Antique Furniture, Furnishings Global Information Resources
Gothic: Medieval church architecture influences this
style-characterized by pointed arches, counterbalancing buttresses,
open tracery and vertical grandiose emphasis.
Sheraton: Thomas Sheraton's "Cabinet Maker's & Upholsterer's
Drawing Book" is published 1791. Turned Corinthian column legs
supplant tapered legs. Square shapes round out.
Elizabethan: Elizabeth I Reign 1558-1603 England's Renaissance
Renaissance: Derived from Italian Renaissance style-mainly oak
functional furniture with scroll & arabesque carving, etc. with
horizontal emphasis. A "pendulumatic" reaction to Gothic
Pilgrim: Spartan utilitarian American furniture reflecting 17th C.
English country styles
Jacobean: Roughly spanning James I (1602-25) & Charles I (1625-49)
reigns. Restrained ornament, Moorish influence.
Louis XIII: King reigned (1589-1643), Baroque style including cherubs,
cartouches, gilding, and spiral turning.
Cromwellian: Also known as Carolean era. Probably alluding to Irish
influence in the era roughly surrounding Charles I.

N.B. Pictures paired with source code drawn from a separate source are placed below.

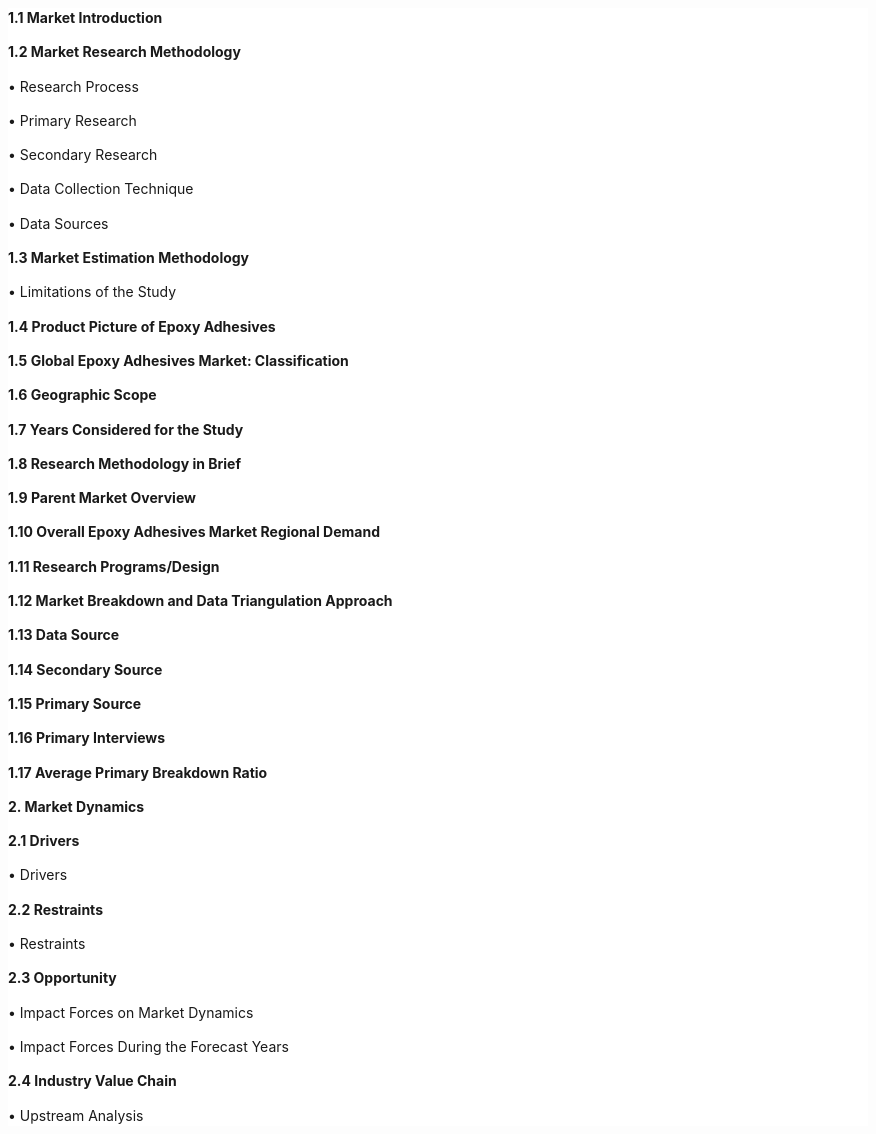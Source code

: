 <strong>1.1 Market Introduction</strong>

<strong>1.2 Market Research Methodology</strong>

• Research Process

• Primary Research

• Secondary Research

• Data Collection Technique

• Data Sources

<strong>1.3 Market Estimation Methodology</strong>

• Limitations of the Study

<strong>1.4 Product Picture of Epoxy Adhesives</strong>

<strong>1.5 Global Epoxy Adhesives Market: Classification</strong>

<strong>1.6 Geographic Scope</strong>

<strong>1.7 Years Considered for the Study</strong>

<strong>1.8 Research Methodology in Brief</strong>

<strong>1.9 Parent Market Overview</strong>

<strong>1.10 Overall Epoxy Adhesives Market Regional Demand</strong>

<strong>1.11 Research Programs/Design</strong>

<strong>1.12 Market Breakdown and Data Triangulation Approach</strong>

<strong>1.13 Data Source</strong>

<strong>1.14 Secondary Source</strong>

<strong>1.15 Primary Source</strong>

<strong>1.16 Primary Interviews</strong>

<strong>1.17 Average Primary Breakdown Ratio</strong>

<strong>2. Market Dynamics</strong>

<strong>2.1 Drivers</strong>

• Drivers

<strong>2.2 Restraints</strong>

• Restraints

<strong>2.3 Opportunity</strong>

• Impact Forces on Market Dynamics

• Impact Forces During the Forecast Years

<strong>2.4 Industry Value Chain</strong>

• Upstream Analysis
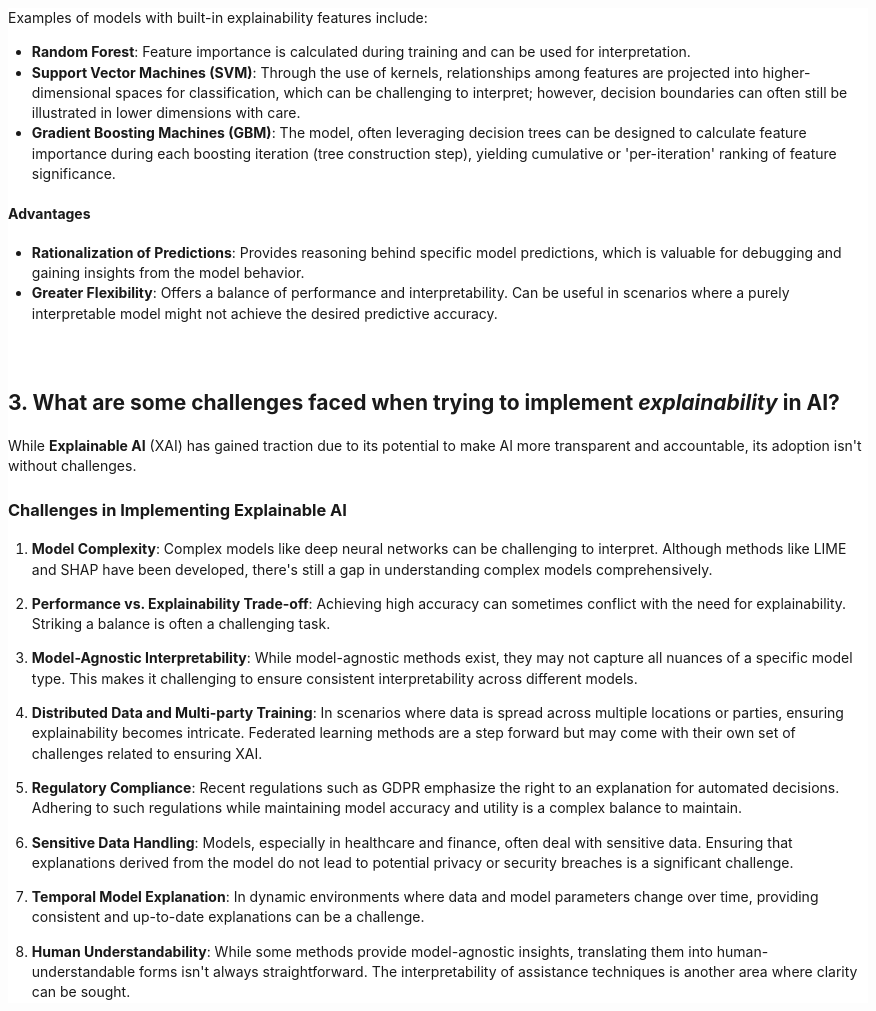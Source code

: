Examples of models with built-in explainability features include:

- **Random Forest**: Feature importance is calculated during training and can be used for interpretation.
- **Support Vector Machines (SVM)**: Through the use of kernels, relationships among features are projected into higher-dimensional spaces for classification, which can be challenging to interpret; however, decision boundaries can often still be illustrated in lower dimensions with care.
- **Gradient Boosting Machines (GBM)**: The model, often leveraging decision trees can be designed to calculate feature importance during each boosting iteration (tree construction step), yielding cumulative or 'per-iteration' ranking of feature significance.

#### Advantages

- **Rationalization of Predictions**: Provides reasoning behind specific model predictions, which is valuable for debugging and gaining insights from the model behavior.
- **Greater Flexibility**: Offers a balance of performance and interpretability. Can be useful in scenarios where a purely interpretable model might not achieve the desired predictive accuracy.
<br>

## 3. What are some challenges faced when trying to implement _explainability_ in AI?

While **Explainable AI** (XAI) has gained traction due to its potential to make AI more transparent and accountable, its adoption isn't without challenges.

### Challenges in Implementing Explainable AI

1. **Model Complexity**: Complex models like deep neural networks can be challenging to interpret. Although methods like LIME and SHAP have been developed, there's still a gap in understanding complex models comprehensively.

2. **Performance vs. Explainability Trade-off**: Achieving high accuracy can sometimes conflict with the need for explainability. Striking a balance is often a challenging task.

3. **Model-Agnostic Interpretability**: While model-agnostic methods exist, they may not capture all nuances of a specific model type. This makes it challenging to ensure consistent interpretability across different models.

4. **Distributed Data and Multi-party Training**: In scenarios where data is spread across multiple locations or parties, ensuring explainability becomes intricate. Federated learning methods are a step forward but may come with their own set of challenges related to ensuring XAI.

5. **Regulatory Compliance**: Recent regulations such as GDPR emphasize the right to an explanation for automated decisions. Adhering to such regulations while maintaining model accuracy and utility is a complex balance to maintain.

6. **Sensitive Data Handling**: Models, especially in healthcare and finance, often deal with sensitive data. Ensuring that explanations derived from the model do not lead to potential privacy or security breaches is a significant challenge.

7. **Temporal Model Explanation**: In dynamic environments where data and model parameters change over time, providing consistent and up-to-date explanations can be a challenge.

8. **Human Understandability**: While some methods provide model-agnostic insights, translating them into human-understandable forms isn't always straightforward. The interpretability of assistance techniques is another area where clarity can be sought.

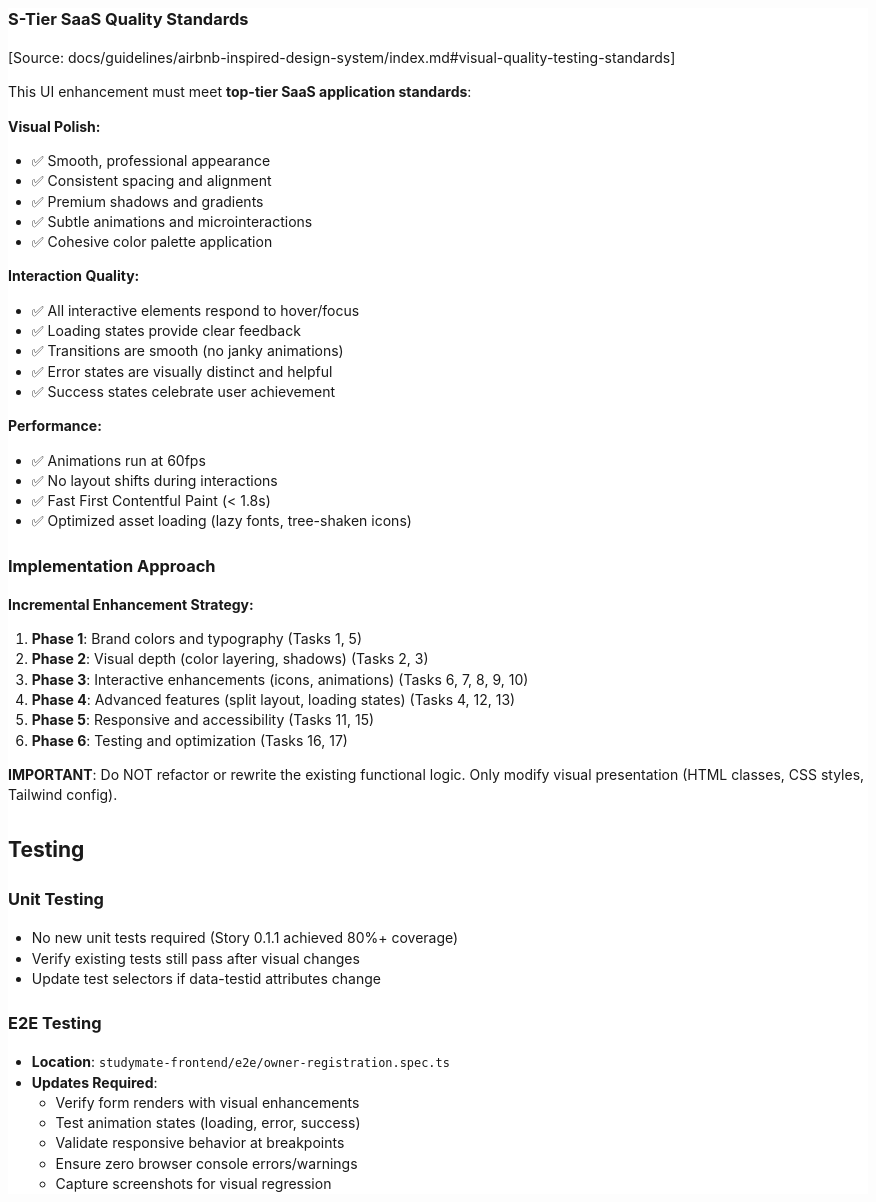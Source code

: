 ### S-Tier SaaS Quality Standards

[Source: docs/guidelines/airbnb-inspired-design-system/index.md#visual-quality-testing-standards]

This UI enhancement must meet **top-tier SaaS application standards**:

**Visual Polish:**
- ✅ Smooth, professional appearance
- ✅ Consistent spacing and alignment
- ✅ Premium shadows and gradients
- ✅ Subtle animations and microinteractions
- ✅ Cohesive color palette application

**Interaction Quality:**
- ✅ All interactive elements respond to hover/focus
- ✅ Loading states provide clear feedback
- ✅ Transitions are smooth (no janky animations)
- ✅ Error states are visually distinct and helpful
- ✅ Success states celebrate user achievement

**Performance:**
- ✅ Animations run at 60fps
- ✅ No layout shifts during interactions
- ✅ Fast First Contentful Paint (< 1.8s)
- ✅ Optimized asset loading (lazy fonts, tree-shaken icons)

### Implementation Approach

**Incremental Enhancement Strategy:**
1. **Phase 1**: Brand colors and typography (Tasks 1, 5)
2. **Phase 2**: Visual depth (color layering, shadows) (Tasks 2, 3)
3. **Phase 3**: Interactive enhancements (icons, animations) (Tasks 6, 7, 8, 9, 10)
4. **Phase 4**: Advanced features (split layout, loading states) (Tasks 4, 12, 13)
5. **Phase 5**: Responsive and accessibility (Tasks 11, 15)
6. **Phase 6**: Testing and optimization (Tasks 16, 17)

**IMPORTANT**: Do NOT refactor or rewrite the existing functional logic. Only modify visual presentation (HTML classes, CSS styles, Tailwind config).

## Testing

### Unit Testing
- No new unit tests required (Story 0.1.1 achieved 80%+ coverage)
- Verify existing tests still pass after visual changes
- Update test selectors if data-testid attributes change

### E2E Testing
- **Location**: `studymate-frontend/e2e/owner-registration.spec.ts`
- **Updates Required**:
  - Verify form renders with visual enhancements
  - Test animation states (loading, error, success)
  - Validate responsive behavior at breakpoints
  - Ensure zero browser console errors/warnings
  - Capture screenshots for visual regression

Louis XIV: The Sun King's reign (1643-1715) noted for splendor of
courts in Versailles and Paris. Marquetry inlaid furniture
distinguished by opulence and grandiose size.
Baroque: Flamboyant, heavy, decorative rectilinear style derived from
17th C. Italian architecture.
Commonwealth: Unadorned style that flourished under protectorate of
Oliver Cromwell (1649-60) in a revolt against aristocracy.
Restoration: Restoration of kingly Charles II 1660 to the abdication
of James II 1688, walnut replaces oak, C and S scroll supports
introduced. Not as restrained as the Common man style preceding.
Early Colonial: With some wealth attained, carved oak Hadley chests
and turned Great Chairs start making their way into American homes.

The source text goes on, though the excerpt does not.